The Mark VI was a British heavy tank project from the First World War.

==Design==
After having made plans for the continued development of the Mark I into the Mark IV, the Tank Supply Committee (the institute planning and controlling British tank production) in December 1916 ordered the design of two new types of tank: the Mark V and the Mark VI. The Mark V had to embody the most advanced features that could still be incorporated into the Mark I hull. The Mark VI should abandon the old hull entirely, reflecting only some general principles of the older tank.

On 13 July 1917, Metropolitan, the firm associated to Sir William Tritton, had a wooden mock-up ready of both models. As no design drawings of the Mark VI have survived, the pictures made on that date (and earlier on 23 June 1917 of the still partly unfinished models) form the major source of information.
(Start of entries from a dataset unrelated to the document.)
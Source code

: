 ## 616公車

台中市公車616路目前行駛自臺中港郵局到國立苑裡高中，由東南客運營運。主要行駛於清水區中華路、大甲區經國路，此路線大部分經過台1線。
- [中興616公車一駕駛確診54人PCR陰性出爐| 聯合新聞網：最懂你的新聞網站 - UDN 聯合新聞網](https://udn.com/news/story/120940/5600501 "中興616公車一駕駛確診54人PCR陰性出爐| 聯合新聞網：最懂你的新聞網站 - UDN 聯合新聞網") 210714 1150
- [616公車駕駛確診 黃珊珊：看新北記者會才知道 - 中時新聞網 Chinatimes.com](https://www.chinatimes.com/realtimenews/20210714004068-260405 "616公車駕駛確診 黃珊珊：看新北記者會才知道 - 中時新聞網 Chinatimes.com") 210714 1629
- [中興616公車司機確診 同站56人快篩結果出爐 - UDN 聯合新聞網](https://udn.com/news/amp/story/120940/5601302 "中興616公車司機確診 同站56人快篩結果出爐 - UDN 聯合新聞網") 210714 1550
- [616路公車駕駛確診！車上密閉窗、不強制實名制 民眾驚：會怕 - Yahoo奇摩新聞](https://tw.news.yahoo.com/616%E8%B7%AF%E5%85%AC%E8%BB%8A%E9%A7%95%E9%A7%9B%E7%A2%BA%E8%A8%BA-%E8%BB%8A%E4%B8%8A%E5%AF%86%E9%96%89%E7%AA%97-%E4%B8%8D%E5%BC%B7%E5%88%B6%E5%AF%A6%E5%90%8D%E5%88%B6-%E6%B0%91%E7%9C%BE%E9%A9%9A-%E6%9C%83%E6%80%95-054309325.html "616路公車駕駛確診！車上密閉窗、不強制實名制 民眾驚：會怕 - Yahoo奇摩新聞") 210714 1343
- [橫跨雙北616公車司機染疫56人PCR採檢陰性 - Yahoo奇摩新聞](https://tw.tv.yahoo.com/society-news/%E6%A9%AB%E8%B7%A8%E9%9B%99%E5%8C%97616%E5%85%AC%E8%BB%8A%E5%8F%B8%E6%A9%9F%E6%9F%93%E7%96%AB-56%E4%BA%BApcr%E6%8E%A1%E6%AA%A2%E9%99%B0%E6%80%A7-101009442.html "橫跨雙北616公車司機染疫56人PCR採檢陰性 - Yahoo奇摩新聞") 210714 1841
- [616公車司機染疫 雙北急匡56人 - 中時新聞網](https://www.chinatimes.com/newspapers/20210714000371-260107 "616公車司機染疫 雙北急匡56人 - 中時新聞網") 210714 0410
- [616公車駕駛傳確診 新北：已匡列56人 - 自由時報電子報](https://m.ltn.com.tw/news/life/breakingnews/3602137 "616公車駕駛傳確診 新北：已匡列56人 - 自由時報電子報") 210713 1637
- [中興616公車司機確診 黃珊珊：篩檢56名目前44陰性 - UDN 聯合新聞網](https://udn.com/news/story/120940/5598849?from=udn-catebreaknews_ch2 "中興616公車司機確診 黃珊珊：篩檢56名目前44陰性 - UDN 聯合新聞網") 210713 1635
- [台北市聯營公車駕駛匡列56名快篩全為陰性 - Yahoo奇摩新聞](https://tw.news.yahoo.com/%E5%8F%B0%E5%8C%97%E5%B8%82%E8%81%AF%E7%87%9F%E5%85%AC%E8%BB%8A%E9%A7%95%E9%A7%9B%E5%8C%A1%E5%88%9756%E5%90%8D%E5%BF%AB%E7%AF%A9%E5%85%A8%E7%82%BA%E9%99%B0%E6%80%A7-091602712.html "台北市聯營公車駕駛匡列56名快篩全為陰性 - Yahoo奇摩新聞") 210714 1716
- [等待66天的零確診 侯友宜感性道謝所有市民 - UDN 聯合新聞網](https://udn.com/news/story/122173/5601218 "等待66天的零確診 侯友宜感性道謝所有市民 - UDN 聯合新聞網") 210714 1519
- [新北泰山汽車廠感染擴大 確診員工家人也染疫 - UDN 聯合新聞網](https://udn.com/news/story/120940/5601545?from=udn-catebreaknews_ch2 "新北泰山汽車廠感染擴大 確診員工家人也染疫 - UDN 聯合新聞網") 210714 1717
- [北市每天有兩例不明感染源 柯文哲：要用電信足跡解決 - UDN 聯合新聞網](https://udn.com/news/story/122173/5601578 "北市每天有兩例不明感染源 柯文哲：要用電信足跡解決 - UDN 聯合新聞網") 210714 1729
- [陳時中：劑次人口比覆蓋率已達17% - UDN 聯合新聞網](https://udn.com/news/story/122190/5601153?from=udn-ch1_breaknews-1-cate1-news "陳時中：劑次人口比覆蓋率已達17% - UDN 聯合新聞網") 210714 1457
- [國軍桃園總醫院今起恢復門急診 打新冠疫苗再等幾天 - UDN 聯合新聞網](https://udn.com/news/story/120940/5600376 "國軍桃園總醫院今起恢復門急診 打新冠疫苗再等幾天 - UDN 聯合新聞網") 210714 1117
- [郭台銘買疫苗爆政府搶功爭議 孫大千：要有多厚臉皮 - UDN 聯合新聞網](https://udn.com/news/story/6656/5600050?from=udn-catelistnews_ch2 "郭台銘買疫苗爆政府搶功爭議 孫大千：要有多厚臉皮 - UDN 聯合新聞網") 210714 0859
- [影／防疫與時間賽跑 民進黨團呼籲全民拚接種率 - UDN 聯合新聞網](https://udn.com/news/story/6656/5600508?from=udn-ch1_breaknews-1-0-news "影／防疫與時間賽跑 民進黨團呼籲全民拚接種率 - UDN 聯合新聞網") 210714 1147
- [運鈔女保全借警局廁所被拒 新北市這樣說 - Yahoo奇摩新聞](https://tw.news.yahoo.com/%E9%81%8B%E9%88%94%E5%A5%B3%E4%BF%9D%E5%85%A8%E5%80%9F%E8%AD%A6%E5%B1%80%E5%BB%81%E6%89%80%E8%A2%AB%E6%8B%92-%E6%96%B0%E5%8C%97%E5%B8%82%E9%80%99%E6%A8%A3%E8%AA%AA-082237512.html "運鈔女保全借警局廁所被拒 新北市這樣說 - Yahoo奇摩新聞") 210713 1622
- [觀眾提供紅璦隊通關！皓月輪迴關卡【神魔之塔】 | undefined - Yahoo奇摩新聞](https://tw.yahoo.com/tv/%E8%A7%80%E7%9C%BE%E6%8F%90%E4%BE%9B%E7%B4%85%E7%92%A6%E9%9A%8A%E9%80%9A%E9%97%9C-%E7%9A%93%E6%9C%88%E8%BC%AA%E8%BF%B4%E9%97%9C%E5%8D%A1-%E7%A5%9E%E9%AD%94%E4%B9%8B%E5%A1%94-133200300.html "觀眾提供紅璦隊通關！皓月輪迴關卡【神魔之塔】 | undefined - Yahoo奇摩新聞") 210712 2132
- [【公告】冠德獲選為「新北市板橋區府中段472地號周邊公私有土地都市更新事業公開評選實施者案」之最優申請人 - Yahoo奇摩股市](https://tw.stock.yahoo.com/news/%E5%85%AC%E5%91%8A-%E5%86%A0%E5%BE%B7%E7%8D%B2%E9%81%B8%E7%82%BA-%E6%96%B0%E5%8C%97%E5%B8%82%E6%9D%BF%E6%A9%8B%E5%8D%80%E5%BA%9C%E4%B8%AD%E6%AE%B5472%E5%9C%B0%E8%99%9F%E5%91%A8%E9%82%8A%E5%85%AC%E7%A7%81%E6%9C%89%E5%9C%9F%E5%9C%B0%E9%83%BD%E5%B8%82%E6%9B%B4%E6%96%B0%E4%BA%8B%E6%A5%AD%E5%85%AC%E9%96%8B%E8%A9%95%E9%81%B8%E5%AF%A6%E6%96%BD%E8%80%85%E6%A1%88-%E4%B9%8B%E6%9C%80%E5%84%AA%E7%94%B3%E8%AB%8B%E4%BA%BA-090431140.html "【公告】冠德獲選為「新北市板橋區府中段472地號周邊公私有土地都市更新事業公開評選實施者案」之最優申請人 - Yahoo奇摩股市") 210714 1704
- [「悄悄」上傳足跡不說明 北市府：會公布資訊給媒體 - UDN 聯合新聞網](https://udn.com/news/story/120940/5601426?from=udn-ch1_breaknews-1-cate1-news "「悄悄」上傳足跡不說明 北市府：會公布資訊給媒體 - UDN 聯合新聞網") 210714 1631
The Mark V design still looked a lot like the Mark I. It had many changes in detail however, including smaller sponsons with cylindrical machine gun mounts, a lengthened hull, a larger cabin and a machine gun position at the back. This design was ultimately abandoned due to enormous delays in the development of the Mark IV. The tank eventually taken in production under that name was not the Mark IV, as originally planned, but basically a slightly changed Mark I. When at last in December 1917 the desired new engine and transmission could be built in, it was this type which became known as the Mark V.

The Mark VI design had a completely different hull, which was higher with rounded tracks on the front. It had no real sponsons; the side doors replacing them having protruding machine gun positions. The main armament was a single 57 mm gun low in the front of the hull. The driver is sitting in a square superstructure much further back, the corners of which each had a machine gun. On the superstructure a raised lookout post for the commander was fitted. It is known from a surviving text that the hull was to be compartmentalised with a separate engine room on one side containing also in line the drive gears of both tracks, the drive shaft for the track of the opposite side crossing the hull. Wider tracks (75 cm) were to be used. It was to be protected by fourteen millimetres of armour.

==Cancellation of production==
When in September 1917 US headquarters in France decided to create a separate American Tank Corps with 25 battalions, among which five were to be Heavy Tank Battalions, Major James A. Drain ordered 600 of the most advanced British tank, being at the time the Mark VI. However, this endangered the plans of Albert Gerald Stern, then coordinating allied tank production, to produce a common Anglo-American tank, the Mark VIII. In December 1917 he ordered to halt the project. Not even a prototype was built.